**Goal of the exercise**
Reproduce the opening lines of the records exactly, up to and including the line in which "- 🧊 Matthew Kool" occurs.

____________________

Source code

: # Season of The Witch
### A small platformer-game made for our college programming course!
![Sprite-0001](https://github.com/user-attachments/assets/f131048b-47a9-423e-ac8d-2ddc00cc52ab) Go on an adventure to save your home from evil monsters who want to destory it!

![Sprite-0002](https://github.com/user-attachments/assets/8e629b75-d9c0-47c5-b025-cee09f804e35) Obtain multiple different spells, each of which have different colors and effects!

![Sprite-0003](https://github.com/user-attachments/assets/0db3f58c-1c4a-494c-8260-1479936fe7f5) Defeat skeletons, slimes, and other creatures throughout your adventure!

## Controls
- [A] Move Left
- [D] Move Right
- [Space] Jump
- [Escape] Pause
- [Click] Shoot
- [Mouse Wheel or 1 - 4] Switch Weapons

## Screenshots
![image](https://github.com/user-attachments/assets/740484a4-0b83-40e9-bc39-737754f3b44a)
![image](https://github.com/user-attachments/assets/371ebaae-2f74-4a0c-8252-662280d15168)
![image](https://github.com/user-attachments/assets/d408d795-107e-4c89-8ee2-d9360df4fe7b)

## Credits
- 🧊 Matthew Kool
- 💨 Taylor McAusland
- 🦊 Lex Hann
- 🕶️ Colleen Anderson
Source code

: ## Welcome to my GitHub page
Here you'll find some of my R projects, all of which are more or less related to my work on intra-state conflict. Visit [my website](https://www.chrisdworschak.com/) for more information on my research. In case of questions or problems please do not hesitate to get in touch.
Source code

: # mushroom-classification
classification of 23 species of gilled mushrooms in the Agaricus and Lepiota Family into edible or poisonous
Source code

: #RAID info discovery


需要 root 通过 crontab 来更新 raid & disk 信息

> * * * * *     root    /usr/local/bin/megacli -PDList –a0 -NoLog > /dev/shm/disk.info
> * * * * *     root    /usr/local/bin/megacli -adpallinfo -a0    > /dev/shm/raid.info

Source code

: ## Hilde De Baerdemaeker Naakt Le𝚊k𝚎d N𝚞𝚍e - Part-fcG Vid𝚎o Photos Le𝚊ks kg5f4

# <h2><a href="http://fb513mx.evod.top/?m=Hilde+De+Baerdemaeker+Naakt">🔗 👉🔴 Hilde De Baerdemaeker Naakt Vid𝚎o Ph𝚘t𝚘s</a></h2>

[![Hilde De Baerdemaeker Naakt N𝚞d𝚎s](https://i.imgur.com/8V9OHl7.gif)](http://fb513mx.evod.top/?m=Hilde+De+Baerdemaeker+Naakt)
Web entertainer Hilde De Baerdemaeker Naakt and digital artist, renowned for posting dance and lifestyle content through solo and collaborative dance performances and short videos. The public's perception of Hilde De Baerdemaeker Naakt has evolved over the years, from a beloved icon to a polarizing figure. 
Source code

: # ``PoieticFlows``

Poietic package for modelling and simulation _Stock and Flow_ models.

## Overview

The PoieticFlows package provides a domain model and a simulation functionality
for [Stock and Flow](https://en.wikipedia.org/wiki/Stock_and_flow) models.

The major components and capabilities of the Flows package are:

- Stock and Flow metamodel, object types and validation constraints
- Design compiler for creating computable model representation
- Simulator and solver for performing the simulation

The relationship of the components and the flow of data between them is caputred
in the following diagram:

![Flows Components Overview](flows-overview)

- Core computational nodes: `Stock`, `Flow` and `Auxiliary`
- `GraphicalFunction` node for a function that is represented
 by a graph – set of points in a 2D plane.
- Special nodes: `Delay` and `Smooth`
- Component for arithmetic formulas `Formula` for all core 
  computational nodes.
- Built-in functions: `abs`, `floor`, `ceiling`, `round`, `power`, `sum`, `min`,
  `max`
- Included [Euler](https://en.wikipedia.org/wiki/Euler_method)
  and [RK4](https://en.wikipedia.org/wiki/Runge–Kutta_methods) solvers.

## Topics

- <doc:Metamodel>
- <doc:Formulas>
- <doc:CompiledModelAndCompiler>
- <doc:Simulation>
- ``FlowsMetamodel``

____________________

**Task result**
Source code

: # Season of The Witch
### A small platformer-game made for our college programming course!
![Sprite-0001](https://github.com/user-attachments/assets/f131048b-47a9-423e-ac8d-2ddc00cc52ab) Go on an adventure to save your home from evil monsters who want to destory it!

![Sprite-0002](https://github.com/user-attachments/assets/8e629b75-d9c0-47c5-b025-cee09f804e35) Obtain multiple different spells, each of which have different colors and effects!

![Sprite-0003](https://github.com/user-attachments/assets/0db3f58c-1c4a-494c-8260-1479936fe7f5) Defeat skeletons, slimes, and other creatures throughout your adventure!

## Controls
- [A] Move Left
- [D] Move Right
- [Space] Jump
- [Escape] Pause
- [Click] Shoot
- [Mouse Wheel or 1 - 4] Switch Weapons

## Screenshots
![image](https://github.com/user-attachments/assets/740484a4-0b83-40e9-bc39-737754f3b44a)
![image](https://github.com/user-attachments/assets/371ebaae-2f74-4a0c-8252-662280d15168)
![image](https://github.com/user-attachments/assets/d408d795-107e-4c89-8ee2-d9360df4fe7b)

## Credits
- 🧊 Matthew Kool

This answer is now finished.